God's New Bible

The Great Gospel of John
Volume 3

Jesus' Precepts and Deeds through His Three Years of Teaching
Jesus near Caesarea Philippi

- Chapter 128 -

Micha's notion of wordly wisdom concerning the incidents.

Micha says, "It is not even necessary! Let's be glad that we are what we are, and that we finally have before us physically in all the most endless sphere of effect what the elders strove for in vain but always got totally lost in thin air!
2
Observe Moses and all the prophets, then take the wise men of Egypt and Greece on top, summarize their enormously mystical spiritual ideas about God's being, and you still have not even a grain of sand of that which we have here tangibly physically before us in fullness!
3
Moses, the greatest prophet, wanted to see God on Mount Sinai, but he received from the flaming cloud an answer with a voice of thunder that made the Earth tremble: No-one can see God and live! But we now see the same God, speak to Him, are happy witnesses of His wisdom and omnipotence and still live very well and very comfortably!
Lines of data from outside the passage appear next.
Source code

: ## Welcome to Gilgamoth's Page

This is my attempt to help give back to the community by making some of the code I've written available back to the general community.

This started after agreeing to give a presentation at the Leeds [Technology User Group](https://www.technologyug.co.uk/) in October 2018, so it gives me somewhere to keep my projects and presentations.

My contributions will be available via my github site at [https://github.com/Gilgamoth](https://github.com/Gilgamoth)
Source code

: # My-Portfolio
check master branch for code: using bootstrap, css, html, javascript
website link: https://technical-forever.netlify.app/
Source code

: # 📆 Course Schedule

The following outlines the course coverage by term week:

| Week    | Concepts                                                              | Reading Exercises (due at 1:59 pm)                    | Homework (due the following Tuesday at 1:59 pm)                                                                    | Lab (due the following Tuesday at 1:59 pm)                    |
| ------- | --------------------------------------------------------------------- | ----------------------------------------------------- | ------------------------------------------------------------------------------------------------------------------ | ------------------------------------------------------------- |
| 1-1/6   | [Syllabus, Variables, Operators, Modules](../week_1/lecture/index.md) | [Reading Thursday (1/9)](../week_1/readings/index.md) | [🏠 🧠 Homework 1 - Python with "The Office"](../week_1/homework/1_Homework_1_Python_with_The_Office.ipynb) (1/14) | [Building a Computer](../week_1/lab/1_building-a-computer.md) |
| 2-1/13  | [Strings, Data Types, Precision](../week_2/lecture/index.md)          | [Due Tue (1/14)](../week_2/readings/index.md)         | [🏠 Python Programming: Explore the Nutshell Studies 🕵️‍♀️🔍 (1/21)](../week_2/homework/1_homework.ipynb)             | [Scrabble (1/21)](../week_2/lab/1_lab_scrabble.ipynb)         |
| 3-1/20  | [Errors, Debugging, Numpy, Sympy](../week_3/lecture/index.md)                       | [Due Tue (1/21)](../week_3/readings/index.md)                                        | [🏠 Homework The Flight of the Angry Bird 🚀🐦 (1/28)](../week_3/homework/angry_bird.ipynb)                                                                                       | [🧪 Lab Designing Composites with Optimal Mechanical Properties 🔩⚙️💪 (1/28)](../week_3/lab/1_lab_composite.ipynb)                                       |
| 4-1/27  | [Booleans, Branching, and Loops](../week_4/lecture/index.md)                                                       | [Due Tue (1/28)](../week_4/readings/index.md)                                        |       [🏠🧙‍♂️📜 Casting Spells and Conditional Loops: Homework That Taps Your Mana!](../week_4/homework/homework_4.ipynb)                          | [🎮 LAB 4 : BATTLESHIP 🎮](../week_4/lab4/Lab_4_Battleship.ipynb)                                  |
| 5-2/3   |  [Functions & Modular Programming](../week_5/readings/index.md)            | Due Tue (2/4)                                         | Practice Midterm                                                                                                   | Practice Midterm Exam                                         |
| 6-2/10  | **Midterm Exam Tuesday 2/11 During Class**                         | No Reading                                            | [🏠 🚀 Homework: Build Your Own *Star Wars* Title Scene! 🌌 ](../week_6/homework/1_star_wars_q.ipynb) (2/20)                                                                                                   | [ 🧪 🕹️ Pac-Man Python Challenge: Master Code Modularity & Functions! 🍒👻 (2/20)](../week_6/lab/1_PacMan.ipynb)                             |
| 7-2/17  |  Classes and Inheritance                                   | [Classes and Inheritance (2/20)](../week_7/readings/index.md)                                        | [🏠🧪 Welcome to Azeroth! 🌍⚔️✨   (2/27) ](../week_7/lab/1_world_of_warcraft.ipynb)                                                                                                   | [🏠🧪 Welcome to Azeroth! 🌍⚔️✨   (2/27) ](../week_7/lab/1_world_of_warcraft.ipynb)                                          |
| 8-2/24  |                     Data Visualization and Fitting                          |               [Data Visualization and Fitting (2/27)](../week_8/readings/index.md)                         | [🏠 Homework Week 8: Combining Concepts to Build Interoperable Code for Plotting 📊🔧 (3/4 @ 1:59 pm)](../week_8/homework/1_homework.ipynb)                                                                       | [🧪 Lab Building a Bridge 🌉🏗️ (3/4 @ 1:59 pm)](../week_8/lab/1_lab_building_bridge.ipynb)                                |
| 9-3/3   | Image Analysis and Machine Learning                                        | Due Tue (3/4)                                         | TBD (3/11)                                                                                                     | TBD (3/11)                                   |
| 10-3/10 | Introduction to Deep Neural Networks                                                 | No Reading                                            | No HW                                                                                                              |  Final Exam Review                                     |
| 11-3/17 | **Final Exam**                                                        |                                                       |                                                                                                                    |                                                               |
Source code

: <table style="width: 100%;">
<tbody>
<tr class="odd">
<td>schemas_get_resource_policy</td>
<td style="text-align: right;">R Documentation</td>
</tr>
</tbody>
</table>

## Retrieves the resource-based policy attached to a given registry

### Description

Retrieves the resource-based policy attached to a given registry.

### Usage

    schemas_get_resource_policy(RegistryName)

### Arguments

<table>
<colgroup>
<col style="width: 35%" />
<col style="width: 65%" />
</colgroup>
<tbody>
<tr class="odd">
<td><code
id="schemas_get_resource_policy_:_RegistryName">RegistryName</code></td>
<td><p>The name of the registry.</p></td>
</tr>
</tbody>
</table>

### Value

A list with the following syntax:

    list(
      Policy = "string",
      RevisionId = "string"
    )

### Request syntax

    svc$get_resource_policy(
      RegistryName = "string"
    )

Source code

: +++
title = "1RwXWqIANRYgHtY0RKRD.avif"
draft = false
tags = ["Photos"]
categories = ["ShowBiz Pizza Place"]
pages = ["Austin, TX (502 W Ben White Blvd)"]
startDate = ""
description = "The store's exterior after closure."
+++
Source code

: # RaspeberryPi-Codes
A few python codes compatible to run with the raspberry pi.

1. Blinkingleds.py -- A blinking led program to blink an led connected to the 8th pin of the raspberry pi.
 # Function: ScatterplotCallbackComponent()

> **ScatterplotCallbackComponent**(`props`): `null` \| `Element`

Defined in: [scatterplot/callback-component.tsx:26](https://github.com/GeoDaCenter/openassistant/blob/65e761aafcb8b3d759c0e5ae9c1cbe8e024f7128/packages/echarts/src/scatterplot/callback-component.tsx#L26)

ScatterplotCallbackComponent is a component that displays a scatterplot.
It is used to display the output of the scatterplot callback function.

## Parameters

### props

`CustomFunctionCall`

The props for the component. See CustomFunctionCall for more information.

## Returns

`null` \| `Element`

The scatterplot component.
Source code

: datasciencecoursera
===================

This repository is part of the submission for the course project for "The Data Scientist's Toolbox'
If the good Moses sometimes felt somewhat strange on the mountain, particularly when a thousand times a thousand of the most powerfully cracking bolts of lightning played around his head at the same time, then that is very understandable; but if we here speak of a particular eeriness in the presence of the so very good and most pleasant God, then we fully deserve the harshest mocking!
4
Didn't our fore-fathers enthuse about a holy father in heaven, but nonetheless could never gain any understanding of Him!? We now have the same Holy Father in all most tangible truth before us on this Earth, which is now the heaven of all heavens, and we feel not at home!
5
It is true that one must feel quite unaccustomed and different here than a child at home with his conceited toys; but for that we are now also in a very curious school of life! When a child goes to school for the first time, he will certainly not feel as at home as with his toys in his parents? house; but when he goes to school for a year, then he will also feel as at home there as with his toys at home.
6
But how He, our God, Master, Lord and Father nonetheless penetrates everything with His all-powerful will in the whole of infinity from the greatest to the smallest thing and is most clearly aware of all His endless and countless creations from the greatest to the smallest, that, brother, is none of our business, and there is certainly nothing for us but to know and see that things are so, and must be so, otherwise all things would obviously instantly have to lose their objective existence.
7
We must just have patience! Today we know this much, tomorrow we will obviously know more, and in a year we should know much more than now at the beginning of our spiritual development, in which we nonetheless stand much higher than Moses and all the great and famous prophets before us, who with their most holy visions can hardly have guessed spiritually and then written down with highly mystical words and signs what we now can touch with our hands without any mysticism. If we just consider that actively, we will immediately feel a lot more at home than Saul once felt among the prophets!"
8
The others say, "Yes, yes, you are completely correct, and we all feel much more at home already! What a person's reasonable word is capable of doing!"
9
Zahr, who until now had still been silent, but otherwise always full of cheerfulness in his mind, says, "It is laughable what foolish things the cleverest men often say! Micha, the weakest among us, has nonetheless brought to light the very cleverest opinion! How could one feel here in the least strange and eerie? Quite the opposite! We are now in exactly the right spot! We are with God, our eternal Creator and Father. We began with Him and have now turned back again as far as possible; what are we talking about feeling uncomfortable for? We have only just come home! No, what strange opinions brothers Rob and Boz have! What do you say to that, Mathael?"